Jeff Cohn@jeff_cohnCorrespondent IIIMay 24, 2013

ROME, ITALY - MAY 19:  Roger Federer of Switzerland with his runners up trophy after his straight sets defeat against  in their final match during day eight of the Internazionali BNL d'Italia 2013 at the Foro Italico Tennis Centre  on May 19, 2013 in Rome, Italy.  (Photo by Clive Brunskill/Getty Images)
Clive Brunskill/Getty Images

It is a known fact that the French Open has always been a tough task for Roger Federer. However, this year may be much more significant.

Though Federer has won only one out of the past 12 Majors, he may just be primed for his 18th victory with the announcement of this year's draw, which can be found here.

As you can see, the Swiss Maestro's first two opponents will be qualifiers.

Maybe this is not the best way to enter a big tournament since the top guys would likely prefer somebody whom they are more familiar with. The hitting rhythm may not be as great with lesser-ranked players.

But his chances of bowing out in the early stages are very much slim to none.

The only player who could do any damage to Feds in the next round is Julien Benneteau, who can usually be a tricky opponent.

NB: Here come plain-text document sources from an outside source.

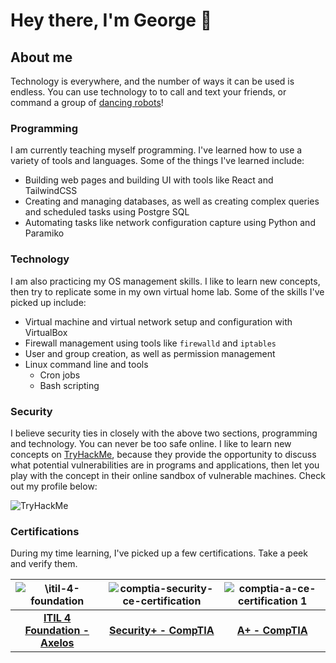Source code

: # Hey there, I'm George 👋

## About me
Technology is everywhere, and the number of ways it can be used is endless. You can use technology to to call and text your friends, or command a group of [dancing robots](https://www.youtube.com/watch?v=7atZfX85nd4 "Boston Dynamics - \"Spot's On It\"")!

### Programming
I am currently teaching myself programming. I've learned how to use a variety of tools and languages. Some of the things I've learned include:
- Building web pages and building UI with tools like React and TailwindCSS
- Creating and managing databases, as well as creating complex queries and scheduled tasks using Postgre SQL
- Automating tasks like network configuration capture using Python and Paramiko

### Technology 
I am also practicing my OS management skills. I like to learn new concepts, then try to replicate some in my own virtual home lab. Some of the skills I've picked up include:
- Virtual machine and virtual network setup and configuration with VirtualBox
- Firewall management using tools like `firewalld` and `iptables`
- User and group creation, as well as permission management
- Linux command line and tools
  - Cron jobs
  - Bash scripting
 
### Security
I believe security ties in closely with the above two sections, programming and technology. You can never be too safe online. I like to learn new concepts on [TryHackMe](https://tryhackme.com/), because they provide the opportunity to discuss what potential vulnerabilities are in programs and applications, then let you play with the concept in their online sandbox of vulnerable machines. Check out my profile below:

<img src="https://tryhackme-badges.s3.amazonaws.com/GCMunoz.png" alt="TryHackMe">
  

### Certifications
During my time learning, I've picked up a few certifications. Take a peek and verify them.

![\itil-4-foundation](https://github.com/gcmoony/gcmoony/assets/47188474/f6c3ca18-fe67-46a0-a1ff-ff16145a3dea) | ![comptia-security-ce-certification](https://github.com/gcmoony/gcmoony/assets/47188474/a69392cc-0fe1-4cc3-8ceb-f93e231961a4) | ![comptia-a-ce-certification 1](https://github.com/gcmoony/gcmoony/assets/47188474/5f3cfe3d-fc19-42d0-af47-5cdd53e54808)
:--:|:--:|:--:
__[ITIL 4 Foundation - Axelos](https://www.credly.com/badges/fe8b2739-bf7a-485b-ad5a-76478a7a2b1a/public_url)__ | __[Security+ - CompTIA](https://www.credly.com/badges/a7cf8875-cd1c-4fd7-8b0a-28e77a9d1228/public_url)__ | __[A+ - CompTIA](https://www.credly.com/badges/1250bfa3-a3fc-4a8a-b2d3-22badef91492/public_url)__
  


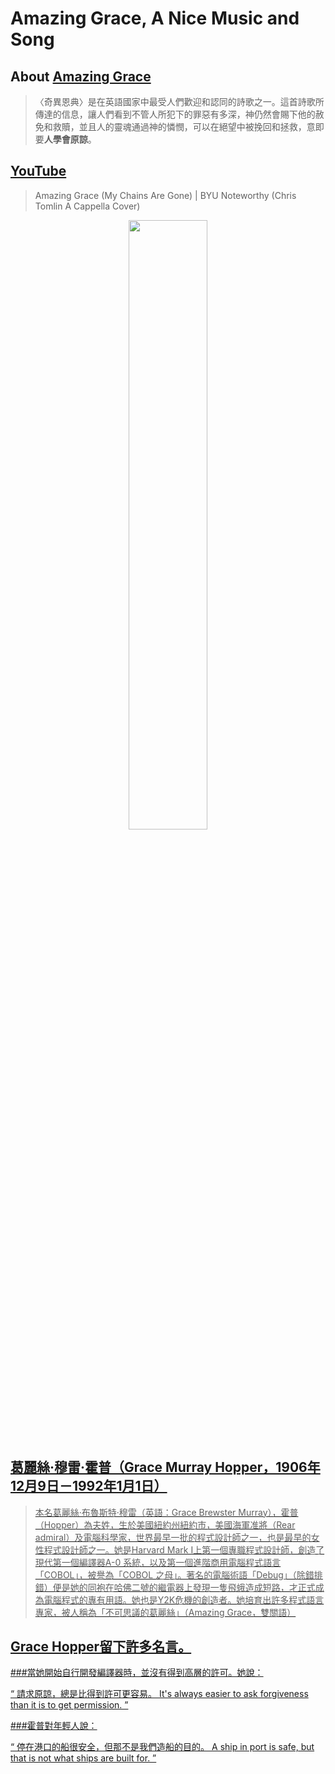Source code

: # Amazing Grace, A Nice Music and Song

## About [Amazing Grace](https://bit.ly/3Fz5875)

> 〈奇異恩典〉是在英語國家中最受人們歡迎和認同的詩歌之一。這首詩歌所傳達的信息，讓人們看到不管人所犯下的罪惡有多深，神仍然會賜下他的赦免和救贖，並且人的靈魂通過神的憐憫，可以在絕望中被挽回和拯救，意即要**人學會原諒**。

## [YouTube](https://www.youtube.com/watch?v=X6Mtpk4jeVA)

> Amazing Grace (My Chains Are Gone) | BYU Noteworthy (Chris Tomlin A Cappella Cover)

<div align="center">
     <a href="https://www.youtube.com/watch?v=X6Mtpk4jeVA">
     <img 
      src="https://user-images.githubusercontent.com/89304181/136701619-7223232b-f0a2-4efd-8320-a1666b8e6e08.png" 
      width="50%" height="50%">
    </div>


## 葛麗絲·穆雷·霍普（Grace Murray Hopper，1906年12月9日－1992年1月1日）
>本名葛麗絲·布魯斯特·穆雷（英語：Grace Brewster Murray），霍普（Hopper）為夫姓，生於美國紐約州紐約市，美國海軍准將（Rear admiral）及電腦科學家，世界最早一批的程式設計師之一，也是最早的女性程式設計師之一。她是Harvard Mark I上第一個專職程式設計師，創造了現代第一個編譯器A-0 系統，以及第一個進階商用電腦程式語言「COBOL」，被譽為「COBOL 之母」。著名的電腦術語「Debug」（除錯排錯）便是她的同袍在哈佛二號的繼電器上發現一隻飛蛾造成短路，才正式成為電腦程式的專有用語。她也是Y2K危機的創造者。她培育出許多程式語言專家，被人稱為「不可思議的葛麗絲」（Amazing Grace，雙關語）     

## Grace Hopper留下許多名言。

###當她開始自行開發編譯器時，並沒有得到高層的許可。她說：

“	請求原諒，總是比得到許可更容易。
It's always easier to ask forgiveness than it is to get permission.	”

###霍普對年輕人說：

“	停在港口的船很安全，但那不是我們造船的目的。
A ship in port is safe, but that is not what ships are built for.	”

He, however, must be able to win his first two matches at Roland Garros.

Still, the No. 2 seed should advance to the fourth round. So far no trouble—and the fourth round is similar.

Potential risky opponents are Sam Querrey (seeded 18th) and Gilles Simon (seeded 15th).

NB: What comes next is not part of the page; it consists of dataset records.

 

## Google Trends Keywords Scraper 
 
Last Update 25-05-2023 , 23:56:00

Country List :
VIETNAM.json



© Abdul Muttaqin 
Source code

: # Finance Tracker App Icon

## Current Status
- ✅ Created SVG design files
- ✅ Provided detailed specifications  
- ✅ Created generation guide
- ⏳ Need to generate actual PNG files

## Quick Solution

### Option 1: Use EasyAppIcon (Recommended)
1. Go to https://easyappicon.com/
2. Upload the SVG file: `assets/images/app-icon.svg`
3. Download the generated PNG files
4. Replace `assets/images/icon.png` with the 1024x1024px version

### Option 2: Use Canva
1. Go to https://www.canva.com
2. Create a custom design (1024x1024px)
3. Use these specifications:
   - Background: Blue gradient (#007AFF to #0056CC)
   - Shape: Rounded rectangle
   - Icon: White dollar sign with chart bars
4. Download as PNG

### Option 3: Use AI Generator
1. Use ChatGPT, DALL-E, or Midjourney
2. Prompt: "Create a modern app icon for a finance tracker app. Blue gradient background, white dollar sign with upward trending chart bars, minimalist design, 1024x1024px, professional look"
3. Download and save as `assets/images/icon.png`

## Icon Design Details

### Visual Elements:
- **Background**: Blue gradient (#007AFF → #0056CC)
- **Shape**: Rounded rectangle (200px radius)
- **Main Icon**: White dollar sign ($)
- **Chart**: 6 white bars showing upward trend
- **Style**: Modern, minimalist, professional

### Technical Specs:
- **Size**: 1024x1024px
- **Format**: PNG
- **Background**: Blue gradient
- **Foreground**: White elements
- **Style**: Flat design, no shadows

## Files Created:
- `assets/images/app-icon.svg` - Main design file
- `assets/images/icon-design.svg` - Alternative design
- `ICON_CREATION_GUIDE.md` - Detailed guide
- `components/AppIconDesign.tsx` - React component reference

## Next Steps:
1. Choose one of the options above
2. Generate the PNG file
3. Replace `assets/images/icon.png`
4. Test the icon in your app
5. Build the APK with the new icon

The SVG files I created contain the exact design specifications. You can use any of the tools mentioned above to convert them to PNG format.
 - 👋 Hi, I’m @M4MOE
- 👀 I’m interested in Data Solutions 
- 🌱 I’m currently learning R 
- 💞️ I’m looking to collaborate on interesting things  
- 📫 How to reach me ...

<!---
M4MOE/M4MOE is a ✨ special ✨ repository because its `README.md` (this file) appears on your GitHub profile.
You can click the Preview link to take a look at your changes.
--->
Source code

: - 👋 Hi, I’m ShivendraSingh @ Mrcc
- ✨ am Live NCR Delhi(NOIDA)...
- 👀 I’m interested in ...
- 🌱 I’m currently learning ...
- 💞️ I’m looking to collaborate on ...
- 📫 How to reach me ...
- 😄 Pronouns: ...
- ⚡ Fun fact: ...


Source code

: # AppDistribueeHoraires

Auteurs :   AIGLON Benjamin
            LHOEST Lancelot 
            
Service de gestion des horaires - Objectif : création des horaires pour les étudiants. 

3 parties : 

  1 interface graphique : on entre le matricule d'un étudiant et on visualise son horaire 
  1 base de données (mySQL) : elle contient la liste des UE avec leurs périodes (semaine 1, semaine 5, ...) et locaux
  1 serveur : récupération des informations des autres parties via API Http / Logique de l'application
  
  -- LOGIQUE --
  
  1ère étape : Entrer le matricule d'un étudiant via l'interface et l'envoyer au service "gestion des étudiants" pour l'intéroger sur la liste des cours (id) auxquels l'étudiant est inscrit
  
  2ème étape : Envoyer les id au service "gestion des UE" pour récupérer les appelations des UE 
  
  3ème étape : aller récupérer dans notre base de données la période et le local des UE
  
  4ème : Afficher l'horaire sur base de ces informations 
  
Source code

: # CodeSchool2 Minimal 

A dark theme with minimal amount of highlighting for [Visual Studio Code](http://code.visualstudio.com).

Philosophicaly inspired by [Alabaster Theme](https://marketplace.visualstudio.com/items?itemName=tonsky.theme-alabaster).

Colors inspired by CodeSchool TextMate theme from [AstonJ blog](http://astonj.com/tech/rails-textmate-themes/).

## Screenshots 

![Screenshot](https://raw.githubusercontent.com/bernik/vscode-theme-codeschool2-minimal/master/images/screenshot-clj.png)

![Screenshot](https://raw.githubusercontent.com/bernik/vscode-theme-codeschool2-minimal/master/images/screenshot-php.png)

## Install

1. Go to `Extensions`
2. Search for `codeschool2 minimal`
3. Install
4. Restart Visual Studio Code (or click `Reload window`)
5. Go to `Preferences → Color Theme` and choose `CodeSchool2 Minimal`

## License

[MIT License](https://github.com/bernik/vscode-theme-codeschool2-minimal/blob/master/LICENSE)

The American has never proven himself against the Swiss player, dropping all five of the sets in which they played. Additionally, Querrey has had a poor clay-court showing thus far, losing early on in tournaments such as Madrid, Rome and the Open de Nice.

Simon, however, is another story and can certainly give Roger the no-pace ball that has proven to be successful in previous encounters. However, in a three-out-of-five-set format and on a clay court, Simon's chances are incredibly diminished. Roger also gave him a straight-set thrashing in Rome last week.

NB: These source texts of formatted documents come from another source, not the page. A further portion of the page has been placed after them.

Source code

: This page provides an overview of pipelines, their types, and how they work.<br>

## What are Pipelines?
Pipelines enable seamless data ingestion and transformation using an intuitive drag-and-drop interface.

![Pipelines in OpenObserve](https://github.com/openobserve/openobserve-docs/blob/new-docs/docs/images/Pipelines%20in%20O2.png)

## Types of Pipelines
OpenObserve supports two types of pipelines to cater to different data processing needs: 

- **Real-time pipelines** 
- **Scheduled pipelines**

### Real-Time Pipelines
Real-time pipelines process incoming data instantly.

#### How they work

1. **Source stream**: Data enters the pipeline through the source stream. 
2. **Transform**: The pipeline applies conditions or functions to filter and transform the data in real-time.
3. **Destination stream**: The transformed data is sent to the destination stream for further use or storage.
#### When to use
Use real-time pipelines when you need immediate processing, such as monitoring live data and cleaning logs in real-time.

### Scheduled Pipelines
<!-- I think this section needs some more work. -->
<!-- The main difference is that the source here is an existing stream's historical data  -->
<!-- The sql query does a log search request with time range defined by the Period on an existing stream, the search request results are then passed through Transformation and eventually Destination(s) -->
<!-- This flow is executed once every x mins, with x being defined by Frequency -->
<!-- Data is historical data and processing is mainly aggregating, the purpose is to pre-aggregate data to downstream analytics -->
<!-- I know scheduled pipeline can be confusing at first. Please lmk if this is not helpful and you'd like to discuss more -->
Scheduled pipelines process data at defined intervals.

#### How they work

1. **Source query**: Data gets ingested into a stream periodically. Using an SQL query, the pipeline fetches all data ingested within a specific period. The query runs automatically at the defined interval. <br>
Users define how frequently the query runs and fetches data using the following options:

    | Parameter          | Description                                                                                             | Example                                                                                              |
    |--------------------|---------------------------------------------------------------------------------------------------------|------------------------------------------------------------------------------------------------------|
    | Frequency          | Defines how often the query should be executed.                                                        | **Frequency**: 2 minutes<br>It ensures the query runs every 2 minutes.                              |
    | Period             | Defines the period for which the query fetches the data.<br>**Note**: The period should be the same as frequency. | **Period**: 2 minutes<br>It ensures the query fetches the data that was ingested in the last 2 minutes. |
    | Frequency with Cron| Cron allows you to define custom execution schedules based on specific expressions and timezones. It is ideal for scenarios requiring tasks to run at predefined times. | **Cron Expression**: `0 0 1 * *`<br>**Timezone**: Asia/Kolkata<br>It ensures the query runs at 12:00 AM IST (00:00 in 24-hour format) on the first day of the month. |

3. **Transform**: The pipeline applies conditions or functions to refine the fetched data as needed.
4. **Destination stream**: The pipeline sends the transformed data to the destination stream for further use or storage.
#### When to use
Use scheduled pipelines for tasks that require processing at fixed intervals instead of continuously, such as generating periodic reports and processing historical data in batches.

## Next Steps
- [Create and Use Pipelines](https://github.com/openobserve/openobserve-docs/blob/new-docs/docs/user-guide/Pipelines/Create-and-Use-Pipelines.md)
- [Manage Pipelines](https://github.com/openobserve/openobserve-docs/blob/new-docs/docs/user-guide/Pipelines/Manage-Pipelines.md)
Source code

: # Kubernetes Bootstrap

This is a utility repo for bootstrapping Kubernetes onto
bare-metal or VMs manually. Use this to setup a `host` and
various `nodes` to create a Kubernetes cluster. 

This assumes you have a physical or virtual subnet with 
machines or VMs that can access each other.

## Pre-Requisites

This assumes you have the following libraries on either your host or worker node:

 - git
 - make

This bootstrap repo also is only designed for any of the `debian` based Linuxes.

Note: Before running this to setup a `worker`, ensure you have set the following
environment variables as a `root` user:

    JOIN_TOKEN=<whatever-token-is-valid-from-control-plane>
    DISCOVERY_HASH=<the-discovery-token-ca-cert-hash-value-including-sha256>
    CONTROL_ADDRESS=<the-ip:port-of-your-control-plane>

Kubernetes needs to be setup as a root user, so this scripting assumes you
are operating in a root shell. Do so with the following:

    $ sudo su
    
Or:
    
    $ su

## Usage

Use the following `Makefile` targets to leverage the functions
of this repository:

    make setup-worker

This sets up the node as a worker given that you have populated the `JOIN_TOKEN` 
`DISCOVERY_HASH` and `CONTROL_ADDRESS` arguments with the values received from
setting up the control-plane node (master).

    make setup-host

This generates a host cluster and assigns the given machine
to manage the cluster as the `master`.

Though the quarterfinals stage should always be a difficult match, this will likely not be the case for the Swiss athlete. Notice how straight-forward this looks up until the semifinals for him.

Though Marin Cilic, Juan Monaco and Jeremy Chardy could prove to be contenders, the odds of them taking more than one set off of Federer are just too low.

Jo-Wilfried Tsonga is the one man who Roger has faced in many Major quarterfinals. Though he has beaten Federer a quarter of the times they played, he has won only one match against him in a Major.

Semifinal opponents could range from Tomas Berdych, Nicolas Almagro, Milos Raonic and Kevin Anderson to the most likely opponent—David Ferrer.

Again, Ferrer has not given Federer much trouble (actually none) in their lengthy careers.

It looks like Federer's chances of reaching the final are incredibly high (though it won't be a walk in the park), and the chances of him facing commonplace foe Rafael Nadal there are lesser than usual.

He will likely draw Novak Djokovic in the semifinals, who has the power to stop the oft-winning Spaniard. Rafa also has tough potential early opponents such as Daniel Brands, Lukas Rosol, Benoit Paire, Kei Nishikori, Stanislas Wawrinka, Richard Gasquet and Jerzy Janowicz.

Let's just see how it all plays out in the first week and then make a final assessment of how probable it will be—compared to previous years—that somebody besides Rafa takes home the winner's trophy.